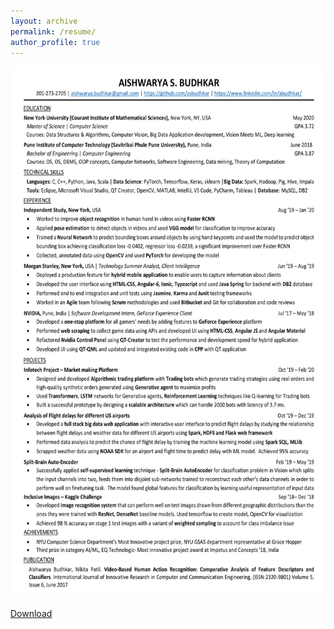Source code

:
 ```yaml
---
layout: archive
permalink: /resume/
author_profile: true
---
```

<p class="aligncenter">
    <img  src="/images/Aishwarya_Budhkar-ML-Resume.jpg" width="600" height="850"/>
</p>

<a href="https://github.com/asbudhkar/asbudhkar.github.io/blob/master/images/Aishwarya_Budhkar-ML-Resume.pdf">Download</a>

<style>
.aligncenter {
    text-align: center;
}

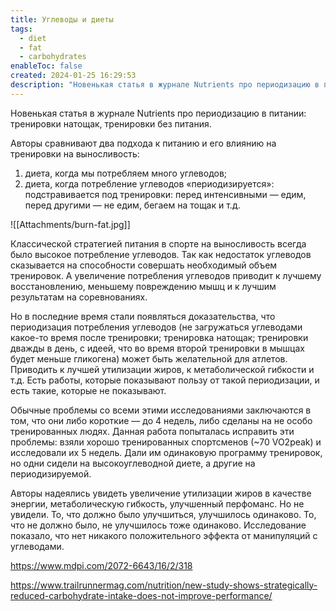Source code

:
 ```yaml
---
title: Углеводы и диеты
tags:
  - diet
  - fat
  - carbohydrates
enableToc: false
created: 2024-01-25 16:29:53
description: "Новенькая статья в журнале Nutrients про периодизацию в питании: тренировки натощак, тренировки без питания. Ислледование показывает, что нет никакого положительного эффекта от подобных манипуляций с углеводами."
---
```

Новенькая статья в журнале Nutrients про периодизацию в питании: тренировки натощак, тренировки без питания.

Авторы сравнивают два подхода к питанию и его влиянию на тренировки на выносливость:
1. диета, когда мы потребляем много углеводов;
2. диета, когда потребление углеводов «периодизируется»: подстравивается под тренировки: перед интенсивными — едим, перед другими — не едим, бегаем на тощак и т.д.

![[Attachments/burn-fat.jpg]]

Классической стратегией питания в спорте на выносливость всегда было высокое потребление углеводов. Так как недостаток углеводов сказывается на способности совершать необходимый объем тренировок. А увеличение потребления углеводов приводит к лучшему восстановлению, меньшему повреждению мышц и к лучшим результатам на соревнованиях.

Но в последние время стали появляться доказательства, что периодизация потребления углеводов (не загружаться углеводами какое-то время после тренировки; тренировка натощак; тренировки дважды в день, с идеей, что во время второй тренировки в мышцах будет меньше гликогена) может быть желательной для атлетов. Приводить к лучшей утилизации жиров, к метаболической гибкости и т.д. Есть работы, которые показывают пользу от такой периодизации, и есть такие, которые не показывают. 

Обычные проблемы со всеми этими исследованиями заключаются в том, что они либо короткие — до 4 недель, либо сделаны на не особо тренированных людях. Данная работа попыталась исправить эти проблемы: взяли хорошо тренированных спортсменов (~70 VO2peak) и исследовали их 5 недель. Дали им одинаковую программу тренировок, но одни сидели на высокоуглеводной диете, а другие на периодизируемой. 

Авторы надеялись увидеть увеличение утилизации жиров в качестве энергии, метаболическую гибкость, улучшенный перфоманс. Но не увидели. То, что должно было улучшиться, улучшилось одинаково. То, что не должно было, не улучшилось тоже одинаково. Исследование показало, что нет никакого положительного эффекта от манипуляций с углеводами.

https://www.mdpi.com/2072-6643/16/2/318

https://www.trailrunnermag.com/nutrition/new-study-shows-strategically-reduced-carbohydrate-intake-does-not-improve-performance/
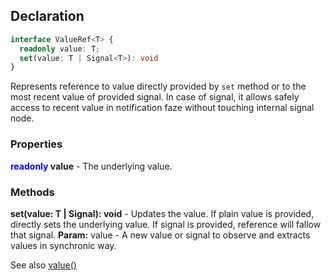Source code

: ## Declaration
```ts
interface ValueRef<T> {
  readonly value: T;
  set(value: T | Signal<T>): void
}
```
Represents reference to value directly provided by `set` method or
to the most recent value of provided signal. In case of signal, it allows safely
access to recent value in notification faze without touching internal signal node.

### Properties
**<span style="color: blue">readonly</span> value** - The underlying value.
### Methods
**set(value: T | Signal<T>): void** - Updates the value. If plain value is provided, directly sets the underlying value. If signal is provided, reference will fallow that signal. **Param:** value - A new value or signal to observe and extracts values in synchronic way.

See also [value()](./value.md)
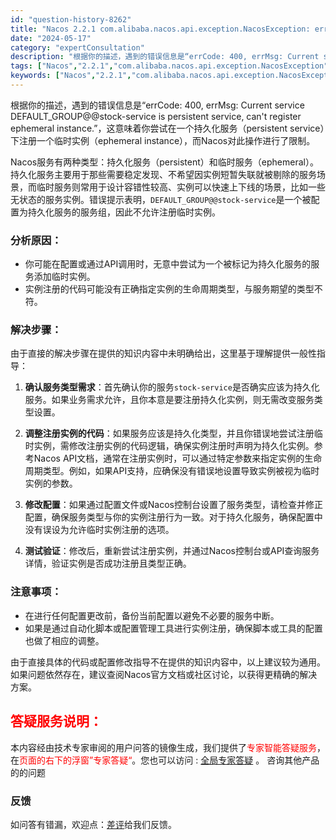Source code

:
 ```yaml
---
id: "question-history-8262"
title: "Nacos 2.2.1 com.alibaba.nacos.api.exception.NacosException: errCode: 400, errMsg: Current service DEFAULT_GROUP@@stock-service is persistent service, can't register ephemeral instance. nacos-opensource"
date: "2024-05-17"
category: "expertConsultation"
description: "根据你的描述，遇到的错误信息是“errCode: 400, errMsg: Current service DEFAULT_GROUP@@stock-service is persistent service, can't register ephemeral instance.”，这意味着你尝试在"
tags: ["Nacos","2.2.1","com.alibaba.nacos.api.exception.NacosException","errCode: 400","errMsg: Current service DEFAULT_GROUP@@stock-service is persistent service cant register ephemeral instance."]
keywords: ["Nacos","2.2.1","com.alibaba.nacos.api.exception.NacosException","errCode: 400","errMsg: Current service DEFAULT_GROUP@@stock-service is persistent service cant register ephemeral instance."]
---
```


根据你的描述，遇到的错误信息是“errCode: 400, errMsg: Current service DEFAULT_GROUP@@stock-service is persistent service, can't register ephemeral instance.”，这意味着你尝试在一个持久化服务（persistent service）下注册一个临时实例（ephemeral instance），而Nacos对此操作进行了限制。

Nacos服务有两种类型：持久化服务（persistent）和临时服务（ephemeral）。持久化服务主要用于那些需要稳定发现、不希望因实例短暂失联就被剔除的服务场景，而临时服务则常用于设计容错性较高、实例可以快速上下线的场景，比如一些无状态的服务实例。错误提示表明，`DEFAULT_GROUP@@stock-service`是一个被配置为持久化服务的服务组，因此不允许注册临时实例。

### 分析原因：

- 你可能在配置或通过API调用时，无意中尝试为一个被标记为持久化服务的服务添加临时实例。
- 实例注册的代码可能没有正确指定实例的生命周期类型，与服务期望的类型不符。

### 解决步骤：

由于直接的解决步骤在提供的知识内容中未明确给出，这里基于理解提供一般性指导：

1. **确认服务类型需求**：首先确认你的服务`stock-service`是否确实应该为持久化服务。如果业务需求允许，且你本意是要注册持久化实例，则无需改变服务类型设置。

2. **调整注册实例的代码**：如果服务应该是持久化类型，并且你错误地尝试注册临时实例，需修改注册实例的代码逻辑，确保实例注册时声明为持久化实例。参考Nacos API文档，通常在注册实例时，可以通过特定参数来指定实例的生命周期类型。例如，如果API支持，应确保没有错误地设置导致实例被视为临时实例的参数。

3. **修改配置**：如果通过配置文件或Nacos控制台设置了服务类型，请检查并修正配置，确保服务类型与你的实例注册行为一致。对于持久化服务，确保配置中没有误设为允许临时实例注册的选项。

4. **测试验证**：修改后，重新尝试注册实例，并通过Nacos控制台或API查询服务详情，验证实例是否成功注册且类型正确。

### 注意事项：

- 在进行任何配置更改前，备份当前配置以避免不必要的服务中断。
- 如果是通过自动化脚本或配置管理工具进行实例注册，确保脚本或工具的配置也做了相应的调整。

由于直接具体的代码或配置修改指导不在提供的知识内容中，以上建议较为通用。如果问题依然存在，建议查阅Nacos官方文档或社区讨论，以获得更精确的解决方案。
## <font color="#FF0000">答疑服务说明：</font> 

本内容经由技术专家审阅的用户问答的镜像生成，我们提供了<font color="#FF0000">专家智能答疑服务</font>，在<font color="#FF0000">页面的右下的浮窗”专家答疑“</font>。您也可以访问 : [全局专家答疑](https://opensource.alibaba.com/chatBot) 。 咨询其他产品的的问题

### 反馈
如问答有错漏，欢迎点：[差评](https://ai.nacos.io/user/feedbackByEnhancerGradePOJOID?enhancerGradePOJOId=13611)给我们反馈。
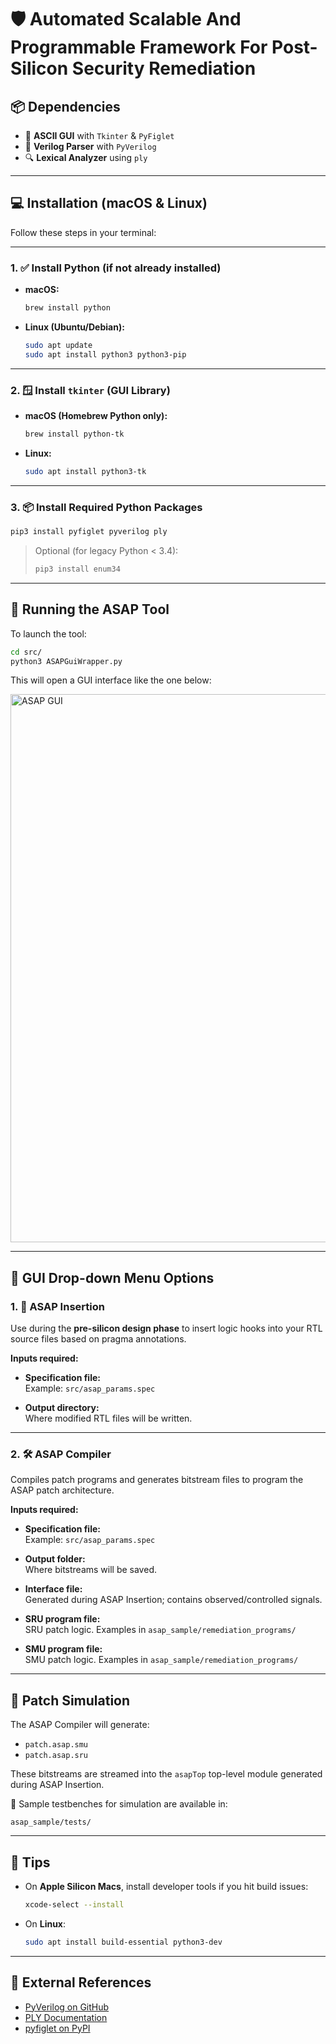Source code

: # 🛡️ Automated Scalable And Programmable Framework For Post-Silicon Security Remediation

## 📦 Dependencies

- 🎨 **ASCII GUI** with `Tkinter` & `PyFiglet`
- 🧠 **Verilog Parser** with `PyVerilog`
- 🔍 **Lexical Analyzer** using `ply`

---

## 💻 Installation (macOS & Linux)

Follow these steps in your terminal:

---

### 1. ✅ Install Python (if not already installed)

- **macOS:**

  ```bash
  brew install python
  ```

- **Linux (Ubuntu/Debian):**

  ```bash
  sudo apt update
  sudo apt install python3 python3-pip
  ```

---

### 2. 🪟 Install `tkinter` (GUI Library)

- **macOS (Homebrew Python only):**

  ```bash
  brew install python-tk
  ```

- **Linux:**

  ```bash
  sudo apt install python3-tk
  ```

---

### 3. 📦 Install Required Python Packages

```bash
pip3 install pyfiglet pyverilog ply
```

> Optional (for legacy Python < 3.4):
>
> ```bash
> pip3 install enum34
> ```

---

## 🚀 Running the ASAP Tool

To launch the tool:

```bash
cd src/
python3 ASAPGuiWrapper.py
```

This will open a GUI interface like the one below:

<img width="877" alt="ASAP GUI" src="https://github.com/user-attachments/assets/ebbaeb79-d53a-4405-9b5e-b2622a1f1f68" />

---

## 🧭 GUI Drop-down Menu Options

### 1. 🔧 ASAP Insertion

Use during the **pre-silicon design phase** to insert logic hooks into your RTL source files based on pragma annotations.

**Inputs required:**

- **Specification file:**  
  Example: `src/asap_params.spec`

- **Output directory:**  
  Where modified RTL files will be written.

---

### 2. 🛠️ ASAP Compiler

Compiles patch programs and generates bitstream files to program the ASAP patch architecture.

**Inputs required:**

- **Specification file:**  
  Example: `src/asap_params.spec`

- **Output folder:**  
  Where bitstreams will be saved.

- **Interface file:**  
  Generated during ASAP Insertion; contains observed/controlled signals.

- **SRU program file:**  
  SRU patch logic. Examples in `asap_sample/remediation_programs/`

- **SMU program file:**  
  SMU patch logic. Examples in `asap_sample/remediation_programs/`

---

## 🧪 Patch Simulation

The ASAP Compiler will generate:

- `patch.asap.smu`
- `patch.asap.sru`

These bitstreams are streamed into the `asapTop` top-level module generated during ASAP Insertion.

🧪 Sample testbenches for simulation are available in:

```
asap_sample/tests/
```

---

## 📝 Tips

- On **Apple Silicon Macs**, install developer tools if you hit build issues:

  ```bash
  xcode-select --install
  ```

- On **Linux**:

  ```bash
  sudo apt install build-essential python3-dev
  ```

---


## 🔗 External References

- [PyVerilog on GitHub](https://github.com/PyHDI/PyVerilog)
- [PLY Documentation](http://www.dabeaz.com/ply/)
- [pyfiglet on PyPI](https://pypi.org/project/pyfiglet/)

——————————

(Problem statement):
Whenever a line above includes the string "потребление", copy it.

(Answer area):
2. диета, когда потребление углеводов «периодизируется»: подстравивается под тренировки: перед интенсивными — едим, перед другими — не едим, бегаем на тощак и т.д.
Классической стратегией питания в спорте на выносливость всегда было высокое потребление углеводов. Так как недостаток углеводов сказывается на способности совершать необходимый объем тренировок. А увеличение потребления углеводов приводит к лучшему восстановлению, меньшему повреждению мышц и к лучшим результатам на соревнованиях.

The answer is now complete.